Conforme o Art. 139. da legislação “entende-se por inassiduidade habitual a falta ao serviço, sem causa justificada, por sessenta dias, interpoladamente, durante o período de doze meses”. Porém, a professora questiona a forma como foi feita a contabilização.

“Eles consideram até os sábados e domingos do período que eu estava no Uruguai, um dia eu viajei no sábado e eles consideram como falta”, detalha.

Não foram consideradas as minhas ótimas avaliações e os meus anos de serviço sem responder PAD. Eles poderiam ter aplicado uma pena mais branda e isso aconteceria se fosse uma pessoa cis e hétero, mas para uma pessoa trans é sempre a mais violenta.
Êmy Virginia Oliveira da Costa
Professora

Êmy também avalia que “a comissão era formada apenas por homens” e, com a conclusão do PAD, avalia como seguir a vida e recorrer judicialmente da decisão.

A Reitoria do IFCE entende a comissão como independente e classificou como taxativa a demissão como penalidade para casos de inassiduidade habitual. Contextualiza também que existem mais de 100 servidores afastados para cursar pós-graduação conforme as normas do IFCE que permitem a contratação de professores substitutos.

“Ao final do processo, a comissão elaborou um relatório final, orientando pela demissão. O relatório foi submetido à Procuradoria Federal junto ao IFCE, órgão de assessoramento jurídico vinculado à Advocacia Geral da União, que manteve o entendimento pela demissão e pela regularidade da instrução processual”, detalhou a instituição.

“Primeira e única trans até aqui”

Êmy Virginia foi transferida para o IFCE de Baturité antes da conclusão do processo administrativo, mas já não volta ao local neste momento para dar aula.

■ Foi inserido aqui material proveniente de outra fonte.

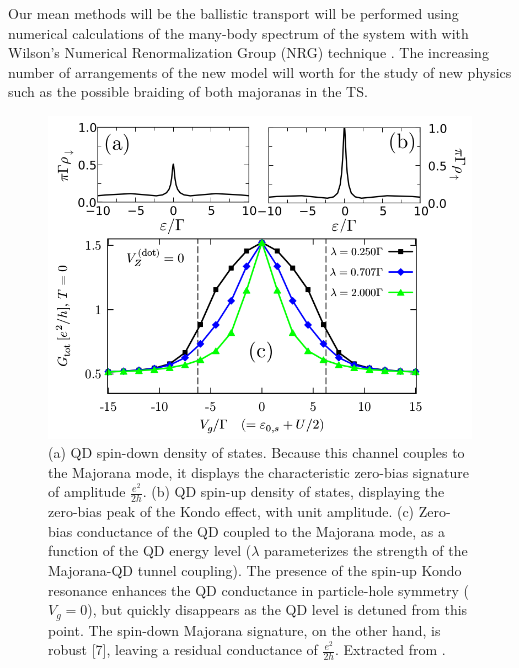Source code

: Our mean methods will be the ballistic transport  will be performed using numerical calculations of the many-body spectrum
of the system with with Wilson\textquoteright s Numerical Renormalization
Group (NRG) technique \citep{wilson_renormalization_1975}. The increasing
number of arrangements of the new model will worth for the study of
new physics such as the possible braiding\citep{kitaev_fault-tolerant_2003}
of both majoranas in the TS. 


\begin{figure}[ht]
\centering
\includegraphics[scale=0.4]{IMAGES/Kondo-Majorana Conductivity.png}
\caption{\label{Fig-Kondo-Majorana conductance}(a) QD spin-down
density of states. Because this channel couples to the Majorana mode,
it displays the characteristic zero-bias signature of amplitude
$\frac{e^{2}}{2h}$. (b) QD spin-up density of states,
displaying the zero-bias peak of the Kondo effect, with
unit amplitude. (c) Zero-bias conductance of the QD coupled
to the Majorana mode, as a function of the QD energy level ($\lambda$
parameterizes the strength of the Majorana-QD tunnel coupling).
The presence of the spin-up Kondo resonance enhances the
QD conductance in particle-hole symmetry ($V_{g}=0$),
but quickly disappears as the QD level is detuned from this point.
The spin-down Majorana signature, on the other hand, is
robust {[}7{]}, leaving a residual conductance of $\frac{e^{2}}{2h}$.
Extracted from \citep{ruiz-tijerina_interaction_2015}.}
\end{figure}




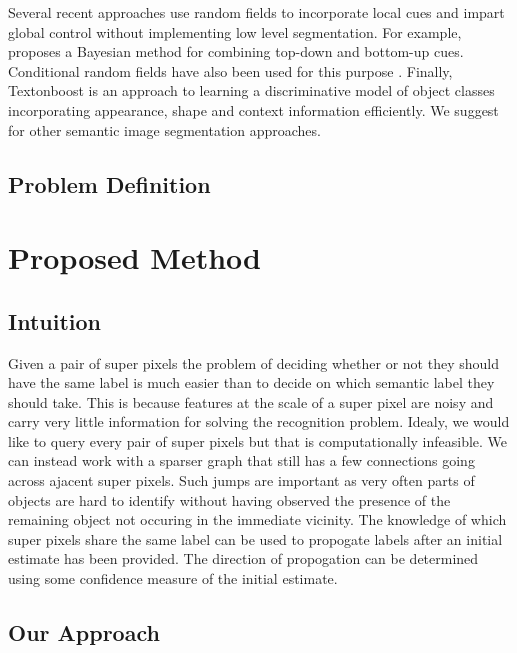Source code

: \documentclass{article} %
\begin{document}
Several recent approaches use random fields to incorporate local cues and impart global control without implementing low level segmentation. For example, \cite{Kumar:2005:OC:1068507.1068889} proposes a Bayesian method for combining top-down and bottom-up cues. Conditional random fields have also been used for this purpose \cite{Kumar:2005:HFF:1097115.1097790} \cite{Richard04multiscaleconditional}. Finally, Textonboost \cite{Shotton06textonboost:joint} is an approach to learning a discriminative model of object classes incorporating appearance, shape and context information efficiently. We suggest \cite{SegmentRegionsParts} for other semantic image segmentation approaches.

\subsection{Problem Definition}
\label{sec:Problem}

\section{Proposed Method}
\label{sec:Proposed}
\subsection{Intuition}
\label{sec:intuition}
Given a pair of super pixels the problem of deciding whether or not they should have the same label is much easier than to decide on which semantic label they should take. This is because features at the scale of a super pixel are noisy and carry very little information for solving the recognition problem.
Idealy, we would like to query every pair of super pixels but that is computationally infeasible. We can instead work with a sparser graph that still has a few connections going across ajacent super pixels. Such jumps are important as very often parts of objects are hard to identify without having observed the presence of the remaining object not occuring in the immediate vicinity.
The knowledge of which super pixels share the same label can be used to propogate labels after an initial estimate has been provided. The direction of propogation can be determined using some confidence measure of the initial estimate.

\subsection{Our Approach}
\end{document}
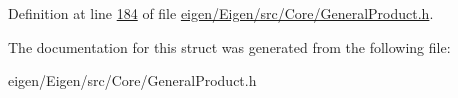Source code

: Definition at line \hyperlink{eigen_2_eigen_2src_2_core_2_general_product_8h_source_l00184}{184} of file \hyperlink{eigen_2_eigen_2src_2_core_2_general_product_8h_source}{eigen/\+Eigen/src/\+Core/\+General\+Product.\+h}.



The documentation for this struct was generated from the following file\+:\begin{DoxyCompactItemize}
\item 
eigen/\+Eigen/src/\+Core/\+General\+Product.\+h\end{DoxyCompactItemize}
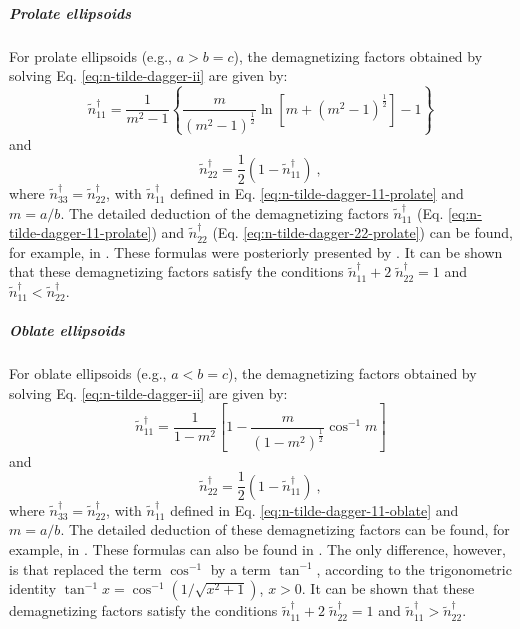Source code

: \documentclass[gmd, manuscript]{copernicus}
\begin{document}
\subparagraph*{Prolate ellipsoids}


For prolate ellipsoids (e.g., $a > b = c$), the demagnetizing
factors obtained by solving Eq. \ref{eq:n-tilde-dagger-ii}
are given by:
\begin{equation}
\tilde{n}^{\dagger}_{11} = \frac{1}{m^{2} - 1}
\left\lbrace \frac{m}{\left( m^{2} - 1 \right)^{\frac{1}{2}}}
\ln \left[ m + \left( m^{2} - 1 \right)^{\frac{1}{2}} \right]
- 1 \right\rbrace
\label{eq:n-tilde-dagger-11-prolate}
\end{equation}
and
\begin{equation}
\tilde{n}^{\dagger}_{22} = \frac{1}{2} \left(1 - \tilde{n}^{\dagger}_{11} \right) \: ,
\label{eq:n-tilde-dagger-22-prolate}
\end{equation}
where $\tilde{n}^{\dagger}_{33} = \tilde{n}^{\dagger}_{22}$,
with $\tilde{n}^{\dagger}_{11}$ defined in
Eq. \ref{eq:n-tilde-dagger-11-prolate} and $m = a/b$.
The detailed deduction of the demagnetizing factors
$\tilde{n}^{\dagger}_{11}$ (Eq. \ref{eq:n-tilde-dagger-11-prolate})
and $\tilde{n}^{\dagger}_{22}$ (Eq. \ref{eq:n-tilde-dagger-22-prolate})
can be found, for example, in \citet{stoner1945}.
These formulas were posteriorly presented by \citet{emerson1985}.
It can be shown that these demagnetizing factors
satisfy the conditions
$\tilde{n}^{\dagger}_{11} + 2 \; \tilde{n}^{\dagger}_{22} = 1$
and
$\tilde{n}^{\dagger}_{11} < \tilde{n}^{\dagger}_{22}$.


\subparagraph*{Oblate ellipsoids}


For oblate ellipsoids (e.g., $a < b = c$), the demagnetizing
factors obtained by solving Eq. \ref{eq:n-tilde-dagger-ii}
are given by:
\begin{equation}
\tilde{n}^{\dagger}_{11} =
\frac{1}{1 - m^{2}} \left[
1 - \frac{m}{\left( 1 - m^{2} \right)^{\frac{1}{2}}} \cos^{-1}m
\right]
\label{eq:n-tilde-dagger-11-oblate}
\end{equation}
and
\begin{equation}
\tilde{n}^{\dagger}_{22} = \frac{1}{2} \left(1 - \tilde{n}^{\dagger}_{11} \right) \: ,
\label{eq:n-tilde-dagger-22-oblate}
\end{equation}
where $\tilde{n}^{\dagger}_{33} = \tilde{n}^{\dagger}_{22}$,
with $\tilde{n}^{\dagger}_{11}$ defined in
Eq. \ref{eq:n-tilde-dagger-11-oblate} and $m = a/b$.
The detailed deduction of these demagnetizing factors
can be found, for example, in \citet{stoner1945}.
These formulas can also be found in \citet{emerson1985}.
The only difference, however, is that \citet{emerson1985} replaced
the term $\cos^{-1}$ by a term $\tan^{-1}$, according to
the trigonometric identity
$\tan^{-1}x = \cos^{-1}(1/\sqrt{x^{2} + 1})$, $x > 0$.
It can be shown that these demagnetizing factors
satisfy the conditions
$\tilde{n}^{\dagger}_{11} + 2 \; \tilde{n}^{\dagger}_{22} = 1$
and
$\tilde{n}^{\dagger}_{11} > \tilde{n}^{\dagger}_{22}$.
\end{document}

Ela conta com apoio jurídico para reverter a demissão.

“O advogado vai entrar com uma liminar pedindo a suspensão da demissão alegando a contagem dos dias e desse 4° período de afastamento, considerando que não houve prejuízo, que a pena é desproporcional e essa negação da autorização depois de 3 anos”, explica.

No momento, a maior preocupação da professora é com o próprio sustento e o da mãe. “Eu fui a primeira pessoa a entrar na faculdade da família, fiz mestrado trabalhando e nunca fui privilegiada com nada”, compartilha. 

Com a demissão, estudantes e colegas de profissão criaram um abaixo-assinado e campanhas virtuais contra a decisão da Reitoria.

“Eu tenho recebido, sobretudo dos estudantes, manifestações bonitas que me comovem muito porque convivo muito com eles, meus colegas professores que estão organizando uma carta aberta ao reitor questionando a decisão e colegas de outros campi. Nessa escuridão toda, tenho visto coisas bonitas”, declara.

As notificações no celular se acumulam, porque a prioridade é cuidar da saúde mental. “O mais difícil disso tudo é não ter elementos explícitos para mostrar que essa decisão é transfóbica, porque se dilui e é pior do que alguém diz algo (desrespeitoso), porque eu não consigo mostrar”, reflete.

Não há gravidade, (a decisão) precisa ser associada a um prejuízo, no relatório final eles levantam a ideia de que as aulas não foram dadas, embora os alunos tenham dito que as aulas foram dadas.
Êmy Virginia Oliveira da Costa
Professora

Êmy foi aprovada no concurso público federal em 2016 e, em 2019, começou o processo de transição e é a “primeira e única trans até aqui” no quadro de professores do IFCE. “Todo dia quando eu atravesso esse corredor, estou dizendo que existo”, conclui.